Excellent insight. Downvoted.

So you are saying that, to change your mode of behavior, all one has to do is create a judging context? That would actually make you very easy to manipulate..
I experience this as common, but I suspect it's because of a small number of exceptionally vocal "manipulation is evil!" types in my life, rather than a larger number of typically vocal ones.
Yes, the situation is usually not so easy that behavior is just a result of inputs, like this: output := f(input) People have minds, and a mind is an environment, different for different people. The real equation would be more like this: [mind1, output] := f([mind0, input]) For example many people like attention of others, but some people may be trained (for example by a previous abuse) that attention of others is usually followed by pain. For them, a positive reinforcement by giving them attention wouldn't work, because the important things is not the attention per se, but what it means for them. On a meta level, for someone even the idea of "learning" or "improving" or "changing" may be already associated with pain, so they will resist any such process if they notice it. A human mind can be messed up rather easily.
This becomes painfully common (and obvious to any observant third-party that knows these concepts) for subjects that students "are just not made for", such as large amounts of students that "just don't get" maths. They've been trained in so many ways to associate actual learning (especially the actions taken when attempting to learn a concept) with negativity that it becomes obviously so much more rewarding to just guess the teacher's password, and so they are positively reinforced into doing everything they can to avoid mental modeling and seek password-guessing through aggregation and correlation of symbol-data. In most cases I've observed, they become experts at the skill of subconsciously forming "truth-tables" of teachers' passwords through brute-force trial-and-error tactics. What's more, this tactic, which they've been trained to do and learned so well and associate so much with positive feedback, often feeds itself into a vicious circle through several possible methods, which makes getting out (or, for that matter, even realizing that it's there and you need to get out of it) so much more difficult than if that behavior had been blocked immediately when it first appeared. When I realized that, I've started to feel sad for every student I see showing signs of spending hours upon hours studying and memorizing and headsmashing against the same math problems "until they finally understand them", when in truth they haven't really gained anything worthwhile (IMO) from the experience.
I'd have to say that it shouldn't be that common. Most people want to be praised.
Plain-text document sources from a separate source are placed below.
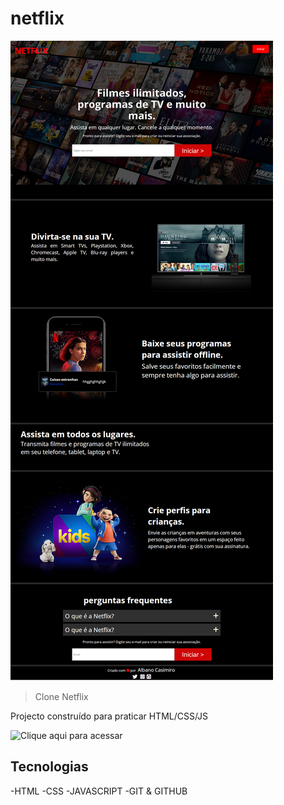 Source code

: # netflix

![preview](./preview.PNG)
> Clone Netflix

Projecto construído para praticar HTML/CSS/JS

![Clique aqui para acessar](https://albanocasimiro.github.io/clone-netflix/)

## Tecnologias
-HTML
-CSS
-JAVASCRIPT
-GIT & GITHUB
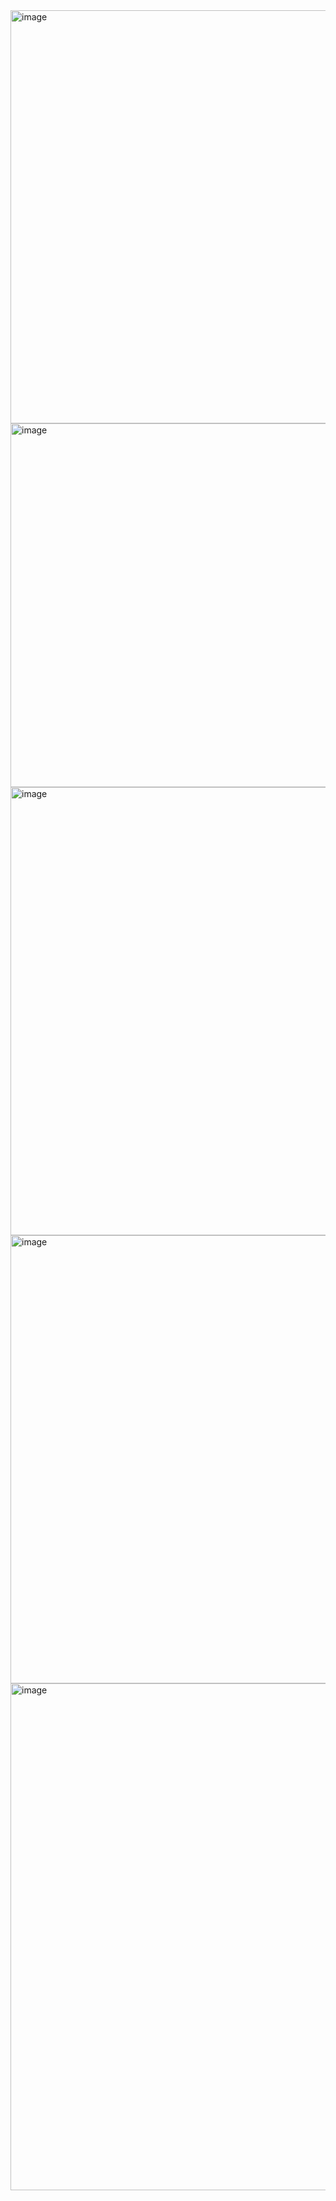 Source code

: <img width="945" height="661" alt="image" src="https://github.com/user-attachments/assets/1f5ea506-0c4f-40e6-ae0a-adc09c2ddd89" />
<img width="945" height="582" alt="image" src="https://github.com/user-attachments/assets/f6853b3d-ef7e-4011-b76b-1697ed948f5e" />
<img width="945" height="717" alt="image" src="https://github.com/user-attachments/assets/fd5a0639-5919-4f8f-bbb2-f3b9d49e2772" />
<img width="945" height="717" alt="image" src="https://github.com/user-attachments/assets/d7f91879-148a-4fde-8bba-085a314ab028" />

<img width="931" height="811" alt="image" src="https://github.com/user-attachments/assets/ef1cb61d-dc7d-4dd0-b4ba-0d57f2cc277d" />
Most people want to be sincerely praised. Someone who reads this post and applies it poorly is going to be saying praise while their body language says something else entirely. Or acting out of character for themselves, leading the reinforcee to suspect that the praise is insincere. Or they may go around praising seemingly everything, causing the reinforcee to interpret the praise as meaningless noise.
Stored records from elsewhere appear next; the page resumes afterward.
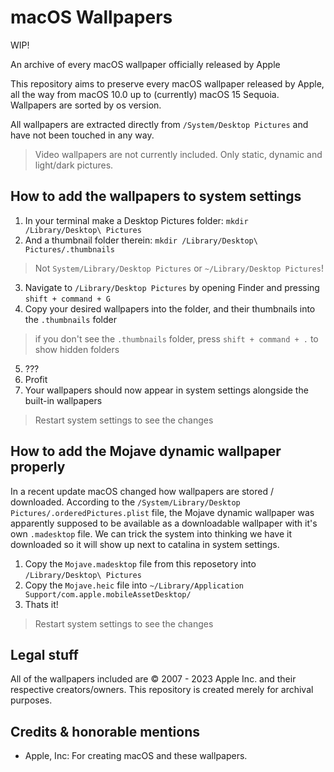 # macOS Wallpapers
WIP!

An archive of every macOS wallpaper officially released by Apple

This repository aims to preserve every macOS wallpaper released by Apple, all the way from macOS 10.0 up to (currently) macOS 15 Sequoia.
Wallpapers are sorted by os version.

All wallpapers are extracted directly from `/System/Desktop Pictures` and have not been touched in any way.

> Video wallpapers are not currently included. Only static, dynamic and light/dark pictures.

## How to add the wallpapers to system settings
1. In your terminal make a Desktop Pictures folder: `mkdir /Library/Desktop\ Pictures`
2. And a thumbnail folder therein: `mkdir /Library/Desktop\ Pictures/.thumbnails`
> Not `System/Library/Desktop Pictures` or `~/Library/Desktop Pictures`!
3. Navigate to `/Library/Desktop Pictures` by opening Finder and pressing `shift + command + G`
4. Copy your desired wallpapers into the folder, and their thumbnails into the `.thumbnails` folder
> if you don't see the `.thumbnails` folder, press `shift + command + .` to show hidden folders
5. ???
6. Profit
7. Your wallpapers should now appear in system settings alongside the built-in wallpapers
> Restart system settings to see the changes
## How to add the Mojave dynamic wallpaper properly
In a recent update macOS changed how wallpapers are stored / downloaded. According to the `/System/Library/Desktop Pictures/.orderedPictures.plist` file, the Mojave dynamic wallpaper was apparently supposed to be available as a downloadable wallpaper with it's own `.madesktop` file.
We can trick the system into thinking we have it downloaded so it will show up next to catalina in system settings.
1. Copy the `Mojave.madesktop` file from this reposetory into `/Library/Desktop\ Pictures`
2. Copy the `Mojave.heic` file into `~/Library/Application Support/com.apple.mobileAssetDesktop/`
3. Thats it!
> Restart system settings to see the changes

## Legal stuff

All of the wallpapers included are © 2007 - 2023 Apple Inc. and their respective creators/owners. This repository is created merely for archival purposes.

## Credits & honorable mentions

* Apple, Inc: For creating macOS and these wallpapers.
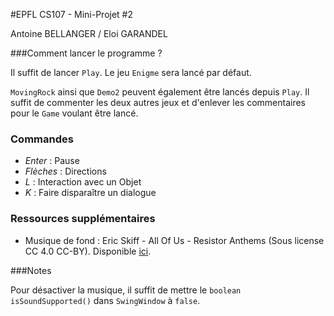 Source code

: #EPFL CS107 - Mini-Projet #2

Antoine BELLANGER / Eloi GARANDEL

###Comment lancer le programme ?

Il suffit de lancer `Play`. Le jeu `Enigme` sera lancé par défaut.

`MovingRock` ainsi que `Demo2` peuvent également être lancés depuis `Play`. Il suffit de commenter les deux autres jeux et d'enlever les commentaires pour le `Game` voulant être lancé. 

### Commandes

* _Enter_ : Pause
* _Flèches_ : Directions
* _L_ : Interaction avec un Objet
* _K_ : Faire disparaître un dialogue

### Ressources supplémentaires

* Musique de fond : Eric Skiff - All Of Us - Resistor Anthems (Sous license CC 4.0 CC-BY). Disponible [ici](https://ericskiff.com/music/).

###Notes

Pour désactiver la musique, il suffit de mettre le `boolean isSoundSupported()` dans `SwingWindow` à `false`.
There are lots of ways for using praise as reinforcement to go wrong, and if someone is in one of those environments for long enough they will end up being conditioned to interpret praise as neutral or negative.

I suspect it is common enough that when you observe that praising someone doesn't reinforce their behavior or makes them uncomfortable, you should consider that they might have an unusual aversion to praise.

I suspect it is common enough that when you observe that praising someone doesn't reinforce their behavior or makes them uncomfortable, you should consider that they might have an unusual aversion to praise.

And also, that you might just be really bad at it. ;-)

This was my problem for quite a while: believing that I ought to praise people, while alieving that there wasn't anything to praise and that they didn't deserve it, due to all their obvious imperfections.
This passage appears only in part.